## What needs to be done
Print, please, the line that contains "- **Functional components** with hooks" and each line after it to the end of the entries, unchanged and with nothing else.

*** Provided entries Section Begins ***

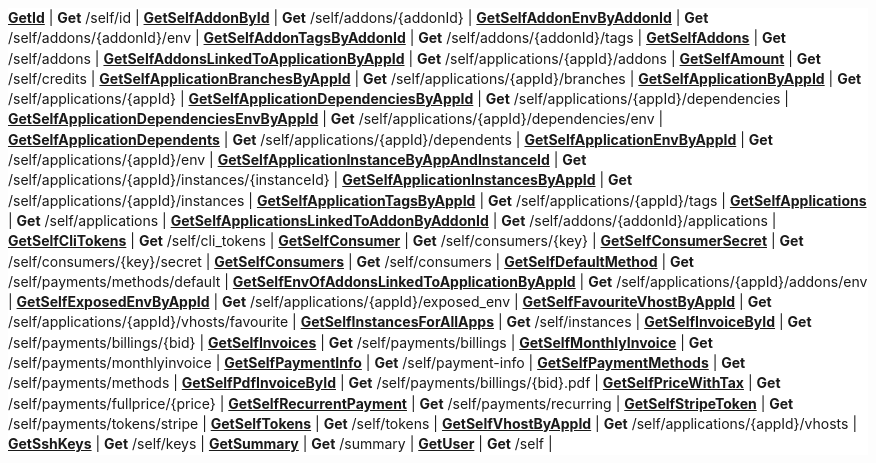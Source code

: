 [**GetId**](SelfApi.md#GetId) | **Get** /self/id | 
[**GetSelfAddonById**](SelfApi.md#GetSelfAddonById) | **Get** /self/addons/{addonId} | 
[**GetSelfAddonEnvByAddonId**](SelfApi.md#GetSelfAddonEnvByAddonId) | **Get** /self/addons/{addonId}/env | 
[**GetSelfAddonTagsByAddonId**](SelfApi.md#GetSelfAddonTagsByAddonId) | **Get** /self/addons/{addonId}/tags | 
[**GetSelfAddons**](SelfApi.md#GetSelfAddons) | **Get** /self/addons | 
[**GetSelfAddonsLinkedToApplicationByAppId**](SelfApi.md#GetSelfAddonsLinkedToApplicationByAppId) | **Get** /self/applications/{appId}/addons | 
[**GetSelfAmount**](SelfApi.md#GetSelfAmount) | **Get** /self/credits | 
[**GetSelfApplicationBranchesByAppId**](SelfApi.md#GetSelfApplicationBranchesByAppId) | **Get** /self/applications/{appId}/branches | 
[**GetSelfApplicationByAppId**](SelfApi.md#GetSelfApplicationByAppId) | **Get** /self/applications/{appId} | 
[**GetSelfApplicationDependenciesByAppId**](SelfApi.md#GetSelfApplicationDependenciesByAppId) | **Get** /self/applications/{appId}/dependencies | 
[**GetSelfApplicationDependenciesEnvByAppId**](SelfApi.md#GetSelfApplicationDependenciesEnvByAppId) | **Get** /self/applications/{appId}/dependencies/env | 
[**GetSelfApplicationDependents**](SelfApi.md#GetSelfApplicationDependents) | **Get** /self/applications/{appId}/dependents | 
[**GetSelfApplicationEnvByAppId**](SelfApi.md#GetSelfApplicationEnvByAppId) | **Get** /self/applications/{appId}/env | 
[**GetSelfApplicationInstanceByAppAndInstanceId**](SelfApi.md#GetSelfApplicationInstanceByAppAndInstanceId) | **Get** /self/applications/{appId}/instances/{instanceId} | 
[**GetSelfApplicationInstancesByAppId**](SelfApi.md#GetSelfApplicationInstancesByAppId) | **Get** /self/applications/{appId}/instances | 
[**GetSelfApplicationTagsByAppId**](SelfApi.md#GetSelfApplicationTagsByAppId) | **Get** /self/applications/{appId}/tags | 
[**GetSelfApplications**](SelfApi.md#GetSelfApplications) | **Get** /self/applications | 
[**GetSelfApplicationsLinkedToAddonByAddonId**](SelfApi.md#GetSelfApplicationsLinkedToAddonByAddonId) | **Get** /self/addons/{addonId}/applications | 
[**GetSelfCliTokens**](SelfApi.md#GetSelfCliTokens) | **Get** /self/cli_tokens | 
[**GetSelfConsumer**](SelfApi.md#GetSelfConsumer) | **Get** /self/consumers/{key} | 
[**GetSelfConsumerSecret**](SelfApi.md#GetSelfConsumerSecret) | **Get** /self/consumers/{key}/secret | 
[**GetSelfConsumers**](SelfApi.md#GetSelfConsumers) | **Get** /self/consumers | 
[**GetSelfDefaultMethod**](SelfApi.md#GetSelfDefaultMethod) | **Get** /self/payments/methods/default | 
[**GetSelfEnvOfAddonsLinkedToApplicationByAppId**](SelfApi.md#GetSelfEnvOfAddonsLinkedToApplicationByAppId) | **Get** /self/applications/{appId}/addons/env | 
[**GetSelfExposedEnvByAppId**](SelfApi.md#GetSelfExposedEnvByAppId) | **Get** /self/applications/{appId}/exposed_env | 
[**GetSelfFavouriteVhostByAppId**](SelfApi.md#GetSelfFavouriteVhostByAppId) | **Get** /self/applications/{appId}/vhosts/favourite | 
[**GetSelfInstancesForAllApps**](SelfApi.md#GetSelfInstancesForAllApps) | **Get** /self/instances | 
[**GetSelfInvoiceById**](SelfApi.md#GetSelfInvoiceById) | **Get** /self/payments/billings/{bid} | 
[**GetSelfInvoices**](SelfApi.md#GetSelfInvoices) | **Get** /self/payments/billings | 
[**GetSelfMonthlyInvoice**](SelfApi.md#GetSelfMonthlyInvoice) | **Get** /self/payments/monthlyinvoice | 
[**GetSelfPaymentInfo**](SelfApi.md#GetSelfPaymentInfo) | **Get** /self/payment-info | 
[**GetSelfPaymentMethods**](SelfApi.md#GetSelfPaymentMethods) | **Get** /self/payments/methods | 
[**GetSelfPdfInvoiceById**](SelfApi.md#GetSelfPdfInvoiceById) | **Get** /self/payments/billings/{bid}.pdf | 
[**GetSelfPriceWithTax**](SelfApi.md#GetSelfPriceWithTax) | **Get** /self/payments/fullprice/{price} | 
[**GetSelfRecurrentPayment**](SelfApi.md#GetSelfRecurrentPayment) | **Get** /self/payments/recurring | 
[**GetSelfStripeToken**](SelfApi.md#GetSelfStripeToken) | **Get** /self/payments/tokens/stripe | 
[**GetSelfTokens**](SelfApi.md#GetSelfTokens) | **Get** /self/tokens | 
[**GetSelfVhostByAppId**](SelfApi.md#GetSelfVhostByAppId) | **Get** /self/applications/{appId}/vhosts | 
[**GetSshKeys**](SelfApi.md#GetSshKeys) | **Get** /self/keys | 
[**GetSummary**](SelfApi.md#GetSummary) | **Get** /summary | 
[**GetUser**](SelfApi.md#GetUser) | **Get** /self | 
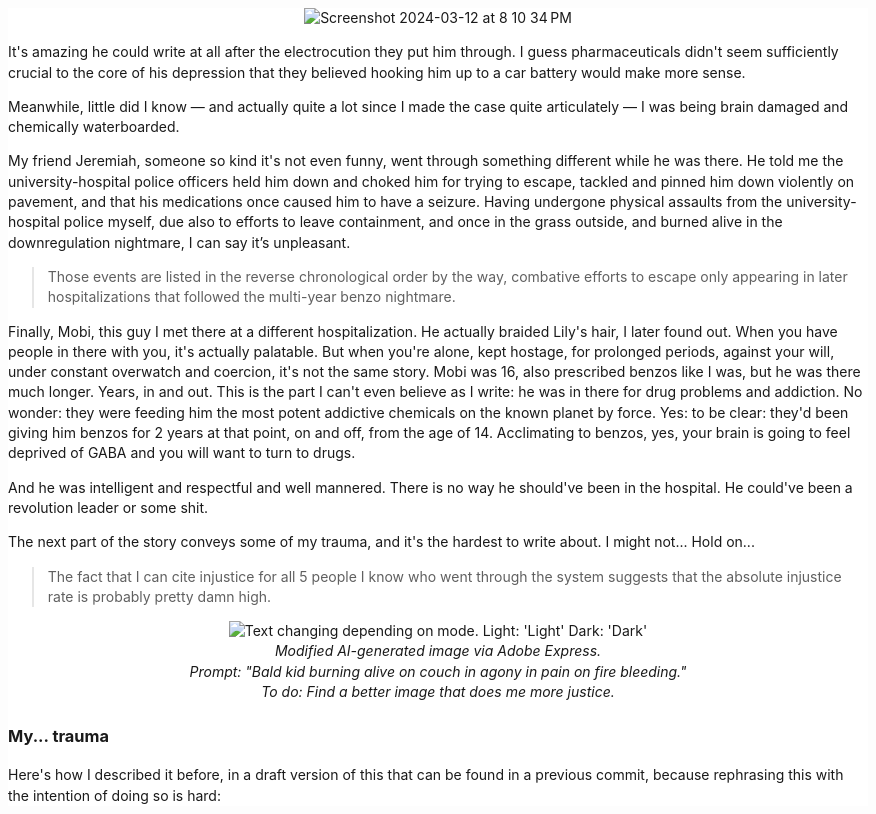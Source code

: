<p align="center">
<img width="300" alt="Screenshot 2024-03-12 at 8 10 34 PM" src="https://github.com/animal-tree/Writing-stuff/assets/142250284/629a0298-a3b0-46cb-b7ae-bc130b3eaee4">
</p>

It's amazing he could write at all after the electrocution they put him through. I guess pharmaceuticals didn't seem sufficiently crucial to the core of his depression that they believed hooking him up to a car battery would make more sense.

Meanwhile, little did I know — and actually quite a lot since I made the case quite articulately — I was being brain damaged and chemically waterboarded.

My friend Jeremiah, someone so kind it's not even funny, went through something different while he was there. He told me the university-hospital police officers held him down and choked him for trying to escape, tackled and pinned him down violently on pavement, and that his medications once caused him to have a seizure. Having undergone physical assaults from the university-hospital police myself, due also to efforts to leave containment, and once in the grass outside, and burned alive in the downregulation nightmare, I can say it’s unpleasant. 

> Those events are listed in the reverse chronological order by the way, combative efforts to escape only appearing in later hospitalizations that followed the multi-year benzo nightmare.

Finally, Mobi, this guy I met there at a different hospitalization. He actually braided Lily's hair, I later found out. When you have people in there with you, it's actually palatable. But when you're alone, kept hostage, for prolonged periods, against your will, under constant overwatch and coercion, it's not the same story. Mobi was 16, also prescribed benzos like I was, but he was there much longer. Years, in and out. This is the part I can't even believe as I write: he was in there for drug problems and addiction. No wonder: they were feeding him the most potent addictive chemicals on the known planet by force. Yes: to be clear: they'd been giving him benzos for 2 years at that point, on and off, from the age of 14. Acclimating to benzos, yes, your brain is going to feel deprived of GABA and you will want to turn to drugs.

And he was intelligent and respectful and well mannered. There is no way he should've been in the hospital. He could've been a revolution leader or some shit.

The next part of the story conveys some of my trauma, and it's the hardest to write about. I might not... Hold on...

> The fact that I can cite injustice for all 5 people I know who went through the system suggests that the absolute injustice rate is probably pretty damn high.

<p align="center">
<picture>
  <source width="20%" media="(prefers-color-scheme: dark)" srcset="https://github.com/animal-tree/Writing-stuff/assets/142250284/17615e20-5715-411d-9320-0eabe5e3dd27">
  <img width="20%" alt="Text changing depending on mode. Light: 'Light' Dark: 'Dark'" src="https://github.com/animal-tree/Writing-stuff/assets/142250284/17615e20-5715-411d-9320-0eabe5e3dd27">
</picture><br><i>Modified AI-generated image via Adobe Express. 
  <br>Prompt: "Bald kid burning alive on couch in agony in pain on fire bleeding."
<br>To do: Find a better image that does me more justice.</i>
</p>

### My... trauma

Here's how I described it before, in a draft version of this that can be found in a previous commit, because rephrasing this with the intention of doing so is hard: 

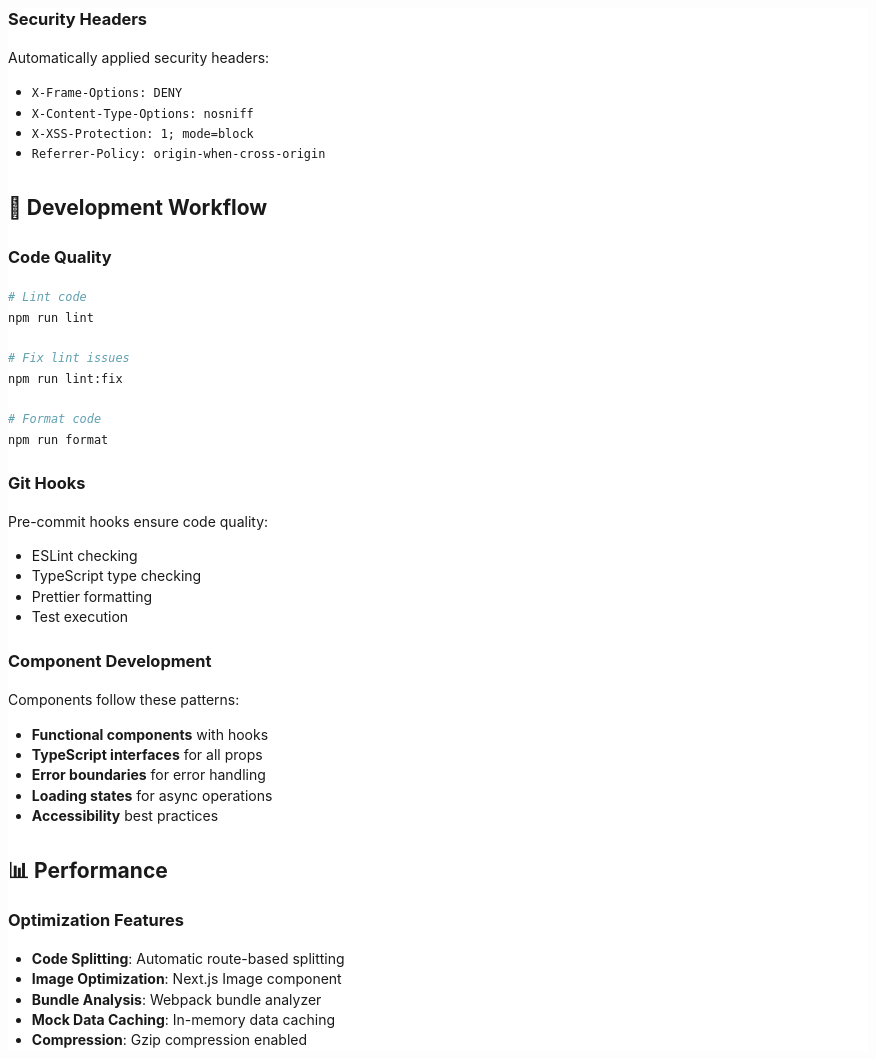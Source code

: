 ### Security Headers

Automatically applied security headers:

- `X-Frame-Options: DENY`
- `X-Content-Type-Options: nosniff`
- `X-XSS-Protection: 1; mode=block`
- `Referrer-Policy: origin-when-cross-origin`

## 🎯 Development Workflow

### Code Quality

```bash
# Lint code
npm run lint

# Fix lint issues
npm run lint:fix

# Format code
npm run format
```

### Git Hooks

Pre-commit hooks ensure code quality:

- ESLint checking
- TypeScript type checking
- Prettier formatting
- Test execution

### Component Development

Components follow these patterns:

- **Functional components** with hooks
- **TypeScript interfaces** for all props
- **Error boundaries** for error handling
- **Loading states** for async operations
- **Accessibility** best practices

## 📊 Performance

### Optimization Features

- **Code Splitting**: Automatic route-based splitting
- **Image Optimization**: Next.js Image component
- **Bundle Analysis**: Webpack bundle analyzer
- **Mock Data Caching**: In-memory data caching
- **Compression**: Gzip compression enabled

*** Provided entries Section Ends ***

## Task answer
- **Functional components** with hooks
- **TypeScript interfaces** for all props
- **Error boundaries** for error handling
- **Loading states** for async operations
- **Accessibility** best practices

## 📊 Performance

### Optimization Features

- **Code Splitting**: Automatic route-based splitting
- **Image Optimization**: Next.js Image component
- **Bundle Analysis**: Webpack bundle analyzer
- **Mock Data Caching**: In-memory data caching
- **Compression**: Gzip compression enabled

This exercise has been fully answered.